*Exercise prompt*: All of the data beneath this instruction is to be transcribed word for word.
——————
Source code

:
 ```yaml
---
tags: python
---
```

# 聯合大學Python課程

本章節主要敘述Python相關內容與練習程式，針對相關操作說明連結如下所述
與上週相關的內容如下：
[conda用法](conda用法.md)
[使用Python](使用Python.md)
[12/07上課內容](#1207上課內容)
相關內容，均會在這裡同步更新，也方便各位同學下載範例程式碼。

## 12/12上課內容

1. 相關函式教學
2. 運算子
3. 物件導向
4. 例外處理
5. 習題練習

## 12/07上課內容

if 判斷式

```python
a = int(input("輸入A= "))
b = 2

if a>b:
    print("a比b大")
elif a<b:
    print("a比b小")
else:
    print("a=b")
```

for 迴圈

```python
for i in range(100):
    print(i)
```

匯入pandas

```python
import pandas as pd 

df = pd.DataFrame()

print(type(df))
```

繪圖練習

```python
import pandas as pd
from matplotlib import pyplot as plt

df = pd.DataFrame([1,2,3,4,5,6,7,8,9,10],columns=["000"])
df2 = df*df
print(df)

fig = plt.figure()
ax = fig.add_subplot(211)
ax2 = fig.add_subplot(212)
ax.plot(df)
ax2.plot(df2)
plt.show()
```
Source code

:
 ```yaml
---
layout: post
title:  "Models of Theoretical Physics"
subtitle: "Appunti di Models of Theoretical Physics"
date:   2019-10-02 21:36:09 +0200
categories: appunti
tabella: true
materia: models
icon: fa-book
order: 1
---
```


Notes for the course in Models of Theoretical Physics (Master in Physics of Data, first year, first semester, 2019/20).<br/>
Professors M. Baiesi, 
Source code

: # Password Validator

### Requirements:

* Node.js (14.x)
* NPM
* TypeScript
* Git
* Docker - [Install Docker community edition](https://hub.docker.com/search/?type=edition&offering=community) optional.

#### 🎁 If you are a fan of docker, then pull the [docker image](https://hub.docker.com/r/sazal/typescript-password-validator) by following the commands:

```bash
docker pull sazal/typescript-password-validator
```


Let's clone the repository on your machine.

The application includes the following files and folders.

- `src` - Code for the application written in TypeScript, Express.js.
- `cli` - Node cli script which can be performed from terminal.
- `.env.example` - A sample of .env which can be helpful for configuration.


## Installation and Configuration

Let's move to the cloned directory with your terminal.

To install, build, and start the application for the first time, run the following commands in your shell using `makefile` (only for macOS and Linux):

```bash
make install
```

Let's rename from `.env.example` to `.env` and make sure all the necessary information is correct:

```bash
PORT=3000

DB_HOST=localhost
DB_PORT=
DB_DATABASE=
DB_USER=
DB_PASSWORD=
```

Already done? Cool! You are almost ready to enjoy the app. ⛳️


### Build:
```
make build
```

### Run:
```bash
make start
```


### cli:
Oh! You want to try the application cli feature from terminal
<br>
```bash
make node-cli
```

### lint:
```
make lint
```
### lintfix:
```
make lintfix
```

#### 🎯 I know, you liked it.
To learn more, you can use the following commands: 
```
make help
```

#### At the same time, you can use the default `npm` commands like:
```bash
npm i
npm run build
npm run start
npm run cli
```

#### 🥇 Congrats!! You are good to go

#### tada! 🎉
——————
*Written response*:
Source code

:
 ```yaml
---
tags: python
---
```

# 聯合大學Python課程

本章節主要敘述Python相關內容與練習程式，針對相關操作說明連結如下所述
與上週相關的內容如下：
[conda用法](conda用法.md)
[使用Python](使用Python.md)
[12/07上課內容](#1207上課內容)
相關內容，均會在這裡同步更新，也方便各位同學下載範例程式碼。

## 12/12上課內容

1. 相關函式教學
2. 運算子
3. 物件導向
4. 例外處理
5. 習題練習

## 12/07上課內容

if 判斷式

```python
a = int(input("輸入A= "))
b = 2

if a>b:
    print("a比b大")
elif a<b:
    print("a比b小")
else:
    print("a=b")
```

for 迴圈

```python
for i in range(100):
    print(i)
```

匯入pandas

```python
import pandas as pd 

df = pd.DataFrame()

print(type(df))
```

繪圖練習

```python
import pandas as pd
from matplotlib import pyplot as plt

df = pd.DataFrame([1,2,3,4,5,6,7,8,9,10],columns=["000"])
df2 = df*df
print(df)

fig = plt.figure()
ax = fig.add_subplot(211)
ax2 = fig.add_subplot(212)
ax.plot(df)
ax2.plot(df2)
plt.show()
```
Source code

:
 ```yaml
---
layout: post
title:  "Models of Theoretical Physics"
subtitle: "Appunti di Models of Theoretical Physics"
date:   2019-10-02 21:36:09 +0200
categories: appunti
tabella: true
materia: models
icon: fa-book
order: 1
---
```


Notes for the course in Models of Theoretical Physics (Master in Physics of Data, first year, first semester, 2019/20).<br/>
Professors M. Baiesi, 
Source code

: # Password Validator

### Requirements:

* Node.js (14.x)
* NPM
* TypeScript
* Git
* Docker - [Install Docker community edition](https://hub.docker.com/search/?type=edition&offering=community) optional.

#### 🎁 If you are a fan of docker, then pull the [docker image](https://hub.docker.com/r/sazal/typescript-password-validator) by following the commands:

```bash
docker pull sazal/typescript-password-validator
```


Let's clone the repository on your machine.

The application includes the following files and folders.

- `src` - Code for the application written in TypeScript, Express.js.
- `cli` - Node cli script which can be performed from terminal.
- `.env.example` - A sample of .env which can be helpful for configuration.


## Installation and Configuration

Let's move to the cloned directory with your terminal.

To install, build, and start the application for the first time, run the following commands in your shell using `makefile` (only for macOS and Linux):

```bash
make install
```

Let's rename from `.env.example` to `.env` and make sure all the necessary information is correct:

```bash
PORT=3000

DB_HOST=localhost
DB_PORT=
DB_DATABASE=
DB_USER=
DB_PASSWORD=
```

Already done? Cool! You are almost ready to enjoy the app. ⛳️


### Build:
```
make build
```

### Run:
```bash
make start
```


### cli:
Oh! You want to try the application cli feature from terminal
<br>
```bash
make node-cli
```

### lint:
```
make lint
```
### lintfix:
```
make lintfix
```

#### 🎯 I know, you liked it.
To learn more, you can use the following commands: 
```
make help
```

#### At the same time, you can use the default `npm` commands like:
```bash
npm i
npm run build
npm run start
npm run cli
```

#### 🥇 Congrats!! You are good to go

#### tada! 🎉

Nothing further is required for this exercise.